Before you commit to a total make-over of that wood surface first try Liquid Gold. If further repair is needed try Murphy Oil Soap applied with a paint brush for the flat surfaces and a toothbrush for crevices and wipe with a clean dry non-abrasive cloth. Follow this with some Old English Wood Stain from the cleaner isle. If this does not work lets get started. There are 5 basic steps involved. If you wish to discover the original finish,apply denatured alcohol ( a multipurpose solvent necessary for thinning shellac). This strips shellac (a natural alcohol-soluble resin made from female lac bug secretions. The female lac bugs use this to protect their egg sacks and can be found mostly in the forests of India). If the finish is a water based polyurethane ( tough-resistant man-made resin either water or oil based) denatured alcohol will soften it but not remove it. If it is varnish( a transparent, hard, protective finish made by combining a drying oil, a resin, and a thinner) or an oil based polyurethane it will not touch it.

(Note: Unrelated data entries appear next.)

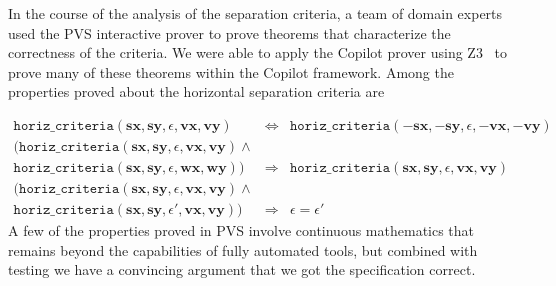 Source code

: In the course of the analysis of the separation criteria, a team of
domain experts used the PVS interactive prover to prove theorems that
characterize the correctness of the criteria.  We were able to apply
the Copilot prover using Z3~\cite{DeMoura2008} to prove many of these theorems
within the Copilot framework. Among the properties proved about the
horizontal separation criteria are

\begin{eqnarray*}
\texttt{horiz\_criteria}(\bm{sx},  \bm{sy},
\epsilon,  \bm{vx},  \bm{vy}) & \Longleftrightarrow &
\texttt{horiz\_criteria}(\bm{-sx},  \bm{-sy},
\epsilon, \bm{-vx},  \bm{-vy})   \\
( \texttt{horiz\_criteria}(\bm{sx},\bm{sy},
\epsilon, \bm{vx},\bm{vy})  \wedge &&  \\ 
\texttt{horiz\_criteria} (\bm{sx},  \bm{sy},
\epsilon,  \bm{wx}, \bm{wy}) )& \Longrightarrow&
\texttt{horiz\_criteria} (\bm{sx}, \bm{sy},
\epsilon,\bm{vx},\bm{vy})\\
( \texttt{horiz\_criteria}(\bm{sx},  \bm{sy},
\epsilon,  \bm{vx},  \bm{vy})  \wedge  &&\\
\texttt{horiz\_criteria}(\bm{sx},  \bm{sy}, \epsilon',  \bm{vx},  \bm{vy}) )  &\Longrightarrow & \epsilon = \epsilon'
\end{eqnarray*}
A few of the properties proved in PVS involve continuous mathematics
that remains beyond the capabilities of fully automated tools,
but combined with testing we have a convincing argument that we got the
specification correct. 


%
%




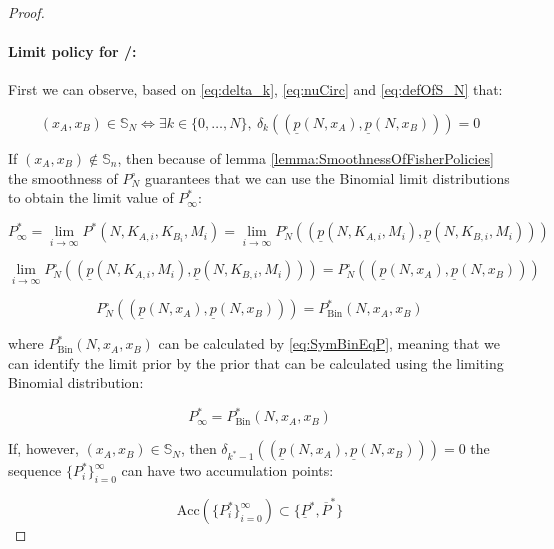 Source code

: \documentclass{article}
\theoremstyle{definition}
\begin{document}
\begin{proof}
\paragraph{Limit policy for \PII/:}

First we can observe, based on \eqref{eq:delta_k}, \eqref{eq:nuCirc} and \eqref{eq:defOfS_N} that:

\begin{equation}
    (x_A,x_B) \in \mathbb{S}_N \iff
    \exists k\in\{0,\dots,N\}, \ \delta_k((\underline{p}(N,x_A),\underline{p}(N,x_B))) = 0
\end{equation}

If $(x_A,x_B) \notin \mathbb{S}_n$, then because of lemma \ref{lemma:SmoothnessOfFisherPolicies} the smoothness of $P^\circ_N$ guarantees that we can use the Binomial limit distributions to obtain the limit value of $P^*_\infty$:

\begin{equation}
    P^*_\infty = \lim_{i\to\infty} P^*(N,K_{A,i},K_{B_i},M_i) = 
    \lim_{i\to\infty} P^\circ_N((\underline{p}(N,K_{A,i},M_i),\underline{p}(N,K_{B,i},M_i)))
\end{equation}

\begin{equation}
    \lim_{i\to\infty} P^\circ_N((\underline{p}(N,K_{A,i},M_i),\underline{p}(N,K_{B,i},M_i))) = P^\circ_N((\underline{p}(N,x_A),\underline{p}(N,x_B)))
\end{equation}

\begin{equation}
    P^\circ_N((\underline{p}(N,x_A),\underline{p}(N,x_B))) = P^*_\text{Bin}(N,x_A,x_B)
\end{equation}

where $P^*_\text{Bin}(N,x_A,x_B)$ can be calculated by \eqref{eq:SymBinEqP}, meaning that we can identify the limit prior by the prior that can be calculated using the limiting Binomial distribution:

\begin{equation}
    P^*_\infty = P^*_\text{Bin}(N,x_A,x_B)
\end{equation}

If, however, $(x_A,x_B) \in \mathbb{S}_N$, then $\delta_{k^*-1}((\underline{p}(N,x_A),\underline{p}(N,x_B)))=0$ the sequence $\{P^*_i\}_{i=0}^\infty$ can have two accumulation points:

\begin{equation}
    \mathrm{Acc} \left ( \{P^*_i\}_{i=0}^\infty \right) \subset \{\underline{P}^*, \overline{P}^*\}
\end{equation}


\end{proof}
\end{document}
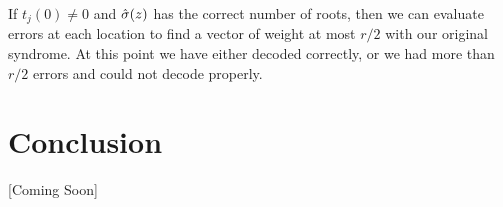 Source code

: \documentclass{article}
\begin{document}
If $t_{j}(0) \neq 0$ and $\Hat{\sigma}(z)$ has the correct number of roots, then we can evaluate errors at each location to find a vector of weight at most $r/2$ with our original syndrome. At this point we have either decoded correctly, or we had more than $r/2$ errors and could not decode properly.

\section{Conclusion}
[Coming Soon]
\end{document}
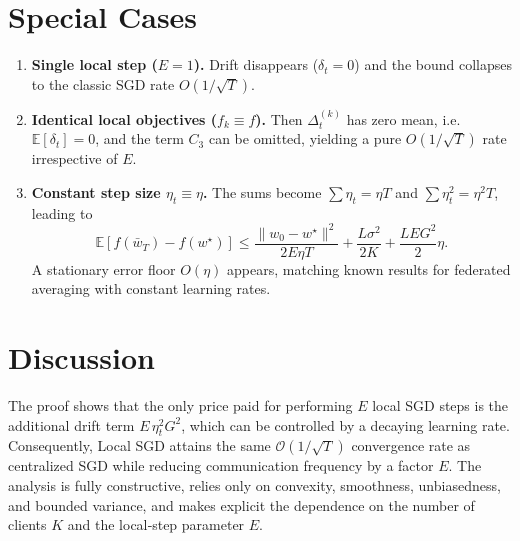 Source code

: \documentclass[11pt]{article}
\newcommand{\E}{\mathbb{E}}
\begin{document}
\section*{Special Cases}
\begin{enumerate}[label={\bf S\arabic*}:, leftmargin=*]
\item \textbf{Single local step ($E=1$).}  
Drift disappears ($\delta_t=0$) and the bound collapses to the classic SGD rate $O(1/\sqrt{T})$.

\item \textbf{Identical local objectives ($f_k\equiv f$).}  
Then $\Delta_{t}^{(k)}$ has zero mean, i.e. $\E[\delta_t]=0$, and the term $C_3$ can be omitted, yielding a pure $O(1/\sqrt{T})$ rate irrespective of $E$.

\item \textbf{Constant step size $\eta_t\equiv \eta$.}  
The sums become $\sum\eta_t = \eta T$ and $\sum\eta_t^{2}= \eta^{2}T$, leading to
\[
\E[f(\bar w_T)-f(w^\star)]\le
\frac{\|w_0-w^\star\|^{2}}{2E\eta T}
+ \frac{L\sigma^{2}}{2K}
+ \frac{L E G^{2}}{2}\eta .
\]
A stationary error floor $O(\eta)$ appears, matching known results for federated averaging with constant learning rates.
\end{enumerate}

\section*{Discussion}
The proof shows that the only price paid for performing $E$ local SGD steps is the additional drift term $E\,\eta_t^{2}G^{2}$, which can be controlled by a decaying learning rate. Consequently, Local SGD attains the same $\mathcal{O}(1/\sqrt{T})$ convergence rate as centralized SGD while reducing communication frequency by a factor $E$. The analysis is fully constructive, relies only on convexity, smoothness, unbiasedness, and bounded variance, and makes explicit the dependence on the number of clients $K$ and the local‑step parameter $E$.
\end{document}
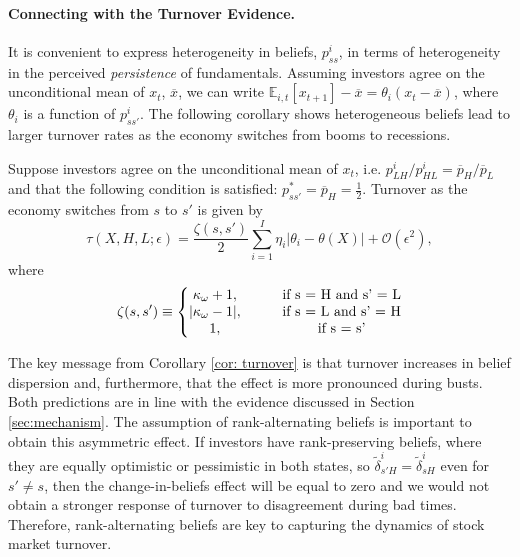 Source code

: \paragraph{Connecting with the Turnover Evidence.}
It is convenient to express heterogeneity in beliefs, $p_{ss}^i$, in terms of heterogeneity in the perceived \textit{persistence} of fundamentals. Assuming investors agree on the unconditional mean of $x_t$, $\overline{x}$, we can write $\mathbb{E}_{i,t}[x_{t+1}] - \overline{x} = \theta_i (x_t - \overline{x})$, where $\theta_i$ is a function of $p_{ss'}^i$.
The following corollary shows heterogeneous beliefs lead to larger turnover rates as the economy switches from booms to recessions.
\begin{corollary}\label{cor: turnover} Suppose investors agree on the unconditional mean of $x_t$, i.e. $p_{LH}^i / p_{HL}^i = \overline{p}_H / \overline{p}_L$ and that the following condition is satisfied: $p_{ss'}^* = \overline{p}_H = \frac{1}{2}$. Turnover as the economy switches from $s$ to $s'$ is given by
\begin{equation}
    \tau(X,H,L;\epsilon) = \frac{\zeta(s,s')}{2}\sum_{i=1}^I \eta_i |\theta_i - \theta(X)| + \mathcal{O}(\epsilon^2),
\end{equation}
where
\begin{equation*}
    \zeta(s,s') \equiv \left\{ 
    \begin{matrix}
    \kappa_\omega + 1, \qquad & \text{if } $s = H$ \text{ and } $s' = L$\\
    |\kappa_\omega - 1|, \qquad & \text{if } $s = L$ \text{ and } $s'  = H$\\
    1, \qquad & \text{if } $s = s'$
    \end{matrix}
    \right. 
\end{equation*}
\end{corollary}
 The key message from Corollary \ref{cor: turnover} is that turnover increases in belief dispersion and, furthermore, that the effect is more pronounced during busts. 
Both predictions are in line with the evidence discussed in Section \ref{sec:mechanism}. The assumption of rank-alternating beliefs is important to obtain this asymmetric effect. 
If investors have rank-preserving beliefs, where they are equally optimistic or pessimistic in both states, so $\tilde{\delta}_{s'H}^i = \tilde{\delta}_{sH}^i $ even for $s'\neq s$, then the change-in-beliefs effect will be equal to zero and we would not obtain a stronger response of turnover to disagreement during bad times. Therefore, rank-alternating beliefs are key to capturing the dynamics of stock market turnover.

Use a paint brush and apply a commercial grade stripper with a brush to the dry surface and let stand at least 10 minutes but no longer than 15 minutes. Watch for the underneath surface to turn dull. Do this process outside. If it must be done inside open all windows and doors and turn fans on blowing across surface toward open windows. Inhaling stripper fumes can and has caused severe damage to lungs, heart and the brain. Be careful. Do not allow children or spectators in area. Go out and get deep breaths of fresh air every few minutes.Do not do this process if pregnant. Severe damage to the unborn child can occur.
Surface can be damp. Use a dull scraper for flat surfaces. Curves and crevices will require toothbrushes or other small devises. Be very gentle. Do not damage the wood. Do not use wire bristles.

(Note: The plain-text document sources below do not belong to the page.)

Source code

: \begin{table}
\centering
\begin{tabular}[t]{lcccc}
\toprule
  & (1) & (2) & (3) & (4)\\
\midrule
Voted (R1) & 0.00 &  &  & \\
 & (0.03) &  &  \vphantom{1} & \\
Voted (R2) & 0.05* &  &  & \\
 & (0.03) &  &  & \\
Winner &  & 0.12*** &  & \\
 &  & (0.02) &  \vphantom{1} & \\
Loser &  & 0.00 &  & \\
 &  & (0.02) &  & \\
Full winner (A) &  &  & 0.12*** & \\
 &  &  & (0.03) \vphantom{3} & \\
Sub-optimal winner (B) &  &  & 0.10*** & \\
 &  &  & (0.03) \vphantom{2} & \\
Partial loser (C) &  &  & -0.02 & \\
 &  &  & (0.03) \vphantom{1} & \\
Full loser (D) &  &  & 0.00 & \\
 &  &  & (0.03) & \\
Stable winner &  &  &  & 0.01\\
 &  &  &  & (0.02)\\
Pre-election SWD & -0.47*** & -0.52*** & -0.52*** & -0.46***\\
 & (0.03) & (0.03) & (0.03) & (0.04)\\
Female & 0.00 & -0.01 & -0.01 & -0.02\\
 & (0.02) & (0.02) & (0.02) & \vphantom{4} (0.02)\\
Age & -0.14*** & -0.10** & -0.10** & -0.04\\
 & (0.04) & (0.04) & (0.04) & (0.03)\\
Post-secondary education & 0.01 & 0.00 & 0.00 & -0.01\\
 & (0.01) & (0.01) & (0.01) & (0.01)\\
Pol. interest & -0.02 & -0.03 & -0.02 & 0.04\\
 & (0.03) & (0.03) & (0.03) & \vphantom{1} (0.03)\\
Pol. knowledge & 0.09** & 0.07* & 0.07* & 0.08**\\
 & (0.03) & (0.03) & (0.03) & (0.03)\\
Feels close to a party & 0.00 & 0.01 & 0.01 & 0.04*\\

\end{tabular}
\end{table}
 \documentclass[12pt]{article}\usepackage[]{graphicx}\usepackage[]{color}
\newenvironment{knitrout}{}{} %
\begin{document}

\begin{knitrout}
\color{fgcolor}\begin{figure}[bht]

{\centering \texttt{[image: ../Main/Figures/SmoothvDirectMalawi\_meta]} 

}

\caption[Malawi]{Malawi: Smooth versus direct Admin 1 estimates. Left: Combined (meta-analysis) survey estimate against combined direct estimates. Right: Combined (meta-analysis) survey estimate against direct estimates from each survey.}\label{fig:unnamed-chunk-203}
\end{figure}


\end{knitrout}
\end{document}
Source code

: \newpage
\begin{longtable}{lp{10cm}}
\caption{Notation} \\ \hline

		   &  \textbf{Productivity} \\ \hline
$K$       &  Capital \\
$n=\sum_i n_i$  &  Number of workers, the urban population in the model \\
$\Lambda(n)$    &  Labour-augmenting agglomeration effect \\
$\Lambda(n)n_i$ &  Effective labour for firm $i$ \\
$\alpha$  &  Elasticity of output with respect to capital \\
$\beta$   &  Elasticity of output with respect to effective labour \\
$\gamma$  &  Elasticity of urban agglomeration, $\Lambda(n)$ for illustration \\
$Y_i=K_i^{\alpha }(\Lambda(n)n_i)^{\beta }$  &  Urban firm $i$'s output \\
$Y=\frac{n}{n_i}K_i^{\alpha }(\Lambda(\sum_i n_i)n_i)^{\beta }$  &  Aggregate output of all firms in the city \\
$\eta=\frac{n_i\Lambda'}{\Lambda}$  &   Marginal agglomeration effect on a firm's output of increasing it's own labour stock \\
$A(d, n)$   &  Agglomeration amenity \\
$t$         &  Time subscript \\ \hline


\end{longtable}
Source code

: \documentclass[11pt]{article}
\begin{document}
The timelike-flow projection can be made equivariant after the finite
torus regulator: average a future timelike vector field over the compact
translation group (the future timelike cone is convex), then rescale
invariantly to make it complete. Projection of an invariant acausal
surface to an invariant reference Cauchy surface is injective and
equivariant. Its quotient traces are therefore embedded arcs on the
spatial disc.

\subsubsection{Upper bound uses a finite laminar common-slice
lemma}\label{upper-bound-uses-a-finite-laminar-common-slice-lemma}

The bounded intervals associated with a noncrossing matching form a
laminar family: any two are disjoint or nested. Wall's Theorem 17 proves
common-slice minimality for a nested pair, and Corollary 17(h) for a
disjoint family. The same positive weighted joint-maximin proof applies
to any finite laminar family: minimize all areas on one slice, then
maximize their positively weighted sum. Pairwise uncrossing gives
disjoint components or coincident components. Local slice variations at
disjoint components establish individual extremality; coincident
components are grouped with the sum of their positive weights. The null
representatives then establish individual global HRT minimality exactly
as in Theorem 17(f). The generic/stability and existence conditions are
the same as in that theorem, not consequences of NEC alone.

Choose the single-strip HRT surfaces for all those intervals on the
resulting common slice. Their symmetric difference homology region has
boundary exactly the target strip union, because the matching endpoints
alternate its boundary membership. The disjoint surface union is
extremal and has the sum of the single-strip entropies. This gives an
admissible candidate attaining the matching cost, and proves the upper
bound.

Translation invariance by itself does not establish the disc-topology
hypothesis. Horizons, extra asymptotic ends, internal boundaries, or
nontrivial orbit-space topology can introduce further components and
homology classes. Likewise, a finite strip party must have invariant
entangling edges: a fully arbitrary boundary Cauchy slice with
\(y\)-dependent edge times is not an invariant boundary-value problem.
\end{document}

Shellac is preferable as a sealer. It is easy to remove. Rub the surface with fine sandpaper or extra fine steel wool and denatured alcohol. Dry with a soft cloth and vacuum. Now seal using Seal Cote ( a waterproofing agent) applied with a soft cotton cloth..

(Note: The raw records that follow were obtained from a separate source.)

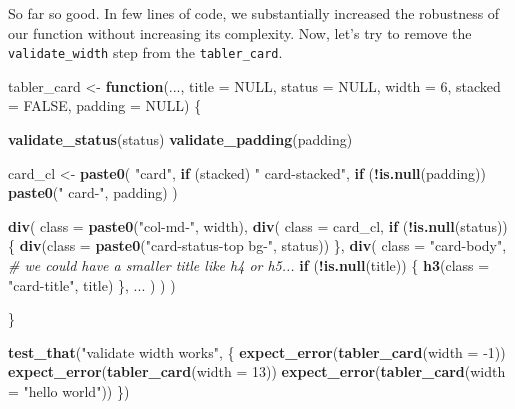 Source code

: \documentclass[]{book}
\newenvironment{Shaded}{\begin{snugshade}}{\end{snugshade}}
\newcommand{\CommentTok}[1]{\textcolor[rgb]{0.56,0.35,0.01}{\textit{#1}}}
\newcommand{\ControlFlowTok}[1]{\textcolor[rgb]{0.13,0.29,0.53}{\textbf{#1}}}
\newcommand{\DataTypeTok}[1]{\textcolor[rgb]{0.13,0.29,0.53}{#1}}
\newcommand{\DecValTok}[1]{\textcolor[rgb]{0.00,0.00,0.81}{#1}}
\newcommand{\KeywordTok}[1]{\textcolor[rgb]{0.13,0.29,0.53}{\textbf{#1}}}
\newcommand{\NormalTok}[1]{#1}
\newcommand{\OperatorTok}[1]{\textcolor[rgb]{0.81,0.36,0.00}{\textbf{#1}}}
\newcommand{\OtherTok}[1]{\textcolor[rgb]{0.56,0.35,0.01}{#1}}
\newcommand{\StringTok}[1]{\textcolor[rgb]{0.31,0.60,0.02}{#1}}
\begin{document}
So far so good. In few lines of code, we substantially increased the robustness of our function without increasing its complexity. Now, let's try to remove the \texttt{validate\_width} step from the \texttt{tabler\_card}.

\begin{Shaded}
\begin{Highlighting}[]
\NormalTok{tabler_card <-}\StringTok{ }\ControlFlowTok{function}\NormalTok{(..., }\DataTypeTok{title =} \OtherTok{NULL}\NormalTok{, }\DataTypeTok{status =} \OtherTok{NULL}\NormalTok{, }\DataTypeTok{width =} \DecValTok{6}\NormalTok{, }\DataTypeTok{stacked =} \OtherTok{FALSE}\NormalTok{, }\DataTypeTok{padding =} \OtherTok{NULL}\NormalTok{) \{}
  
  \KeywordTok{validate_status}\NormalTok{(status)}
  \KeywordTok{validate_padding}\NormalTok{(padding)}
  
\NormalTok{  card_cl <-}\StringTok{ }\KeywordTok{paste0}\NormalTok{(}
    \StringTok{"card"}\NormalTok{, }
    \ControlFlowTok{if}\NormalTok{ (stacked) }\StringTok{" card-stacked"}\NormalTok{,}
    \ControlFlowTok{if}\NormalTok{ (}\OperatorTok{!}\KeywordTok{is.null}\NormalTok{(padding)) }\KeywordTok{paste0}\NormalTok{(}\StringTok{" card-"}\NormalTok{, padding)}
\NormalTok{  )}
  
  \KeywordTok{div}\NormalTok{(}
    \DataTypeTok{class =} \KeywordTok{paste0}\NormalTok{(}\StringTok{"col-md-"}\NormalTok{, width),}
    \KeywordTok{div}\NormalTok{(}
      \DataTypeTok{class =}\NormalTok{ card_cl,}
      \ControlFlowTok{if}\NormalTok{ (}\OperatorTok{!}\KeywordTok{is.null}\NormalTok{(status)) \{}
        \KeywordTok{div}\NormalTok{(}\DataTypeTok{class =} \KeywordTok{paste0}\NormalTok{(}\StringTok{"card-status-top bg-"}\NormalTok{, status))}
\NormalTok{      \},}
      \KeywordTok{div}\NormalTok{(}
        \DataTypeTok{class =} \StringTok{"card-body"}\NormalTok{,}
        \CommentTok{# we could have a smaller title like h4 or h5...}
        \ControlFlowTok{if}\NormalTok{ (}\OperatorTok{!}\KeywordTok{is.null}\NormalTok{(title)) \{}
          \KeywordTok{h3}\NormalTok{(}\DataTypeTok{class =} \StringTok{"card-title"}\NormalTok{, title)}
\NormalTok{        \},}
\NormalTok{        ...}
\NormalTok{      )}
\NormalTok{    )}
\NormalTok{  )}
  
\NormalTok{\}}


\KeywordTok{test_that}\NormalTok{(}\StringTok{"validate width works"}\NormalTok{, \{}
  \KeywordTok{expect_error}\NormalTok{(}\KeywordTok{tabler_card}\NormalTok{(}\DataTypeTok{width =} \DecValTok{-1}\NormalTok{))}
  \KeywordTok{expect_error}\NormalTok{(}\KeywordTok{tabler_card}\NormalTok{(}\DataTypeTok{width =} \DecValTok{13}\NormalTok{))}
  \KeywordTok{expect_error}\NormalTok{(}\KeywordTok{tabler_card}\NormalTok{(}\DataTypeTok{width =} \StringTok{"hello world"}\NormalTok{))}
\NormalTok{\})}
\end{Highlighting}
\end{Shaded}
\end{document}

When the Seal Cote is dry it is time to add color. When using stain try it on the back side or underneath for color testing. If not possible try it on a similar piece of wood. Maple, cherry and pine will not absorb stain evenly & should be dyed and not stained .If a glaze is used putting coats on top of each other without drying in between causes smearing. Let one coat dry and then cover with a coat of spar varnish (An oil base blend of natural oils and synthetic resins) between each coat of glaze. Be sure surface is dry before applying next coat of anything except stain. Spar varnish should dry overnight or as directed on container.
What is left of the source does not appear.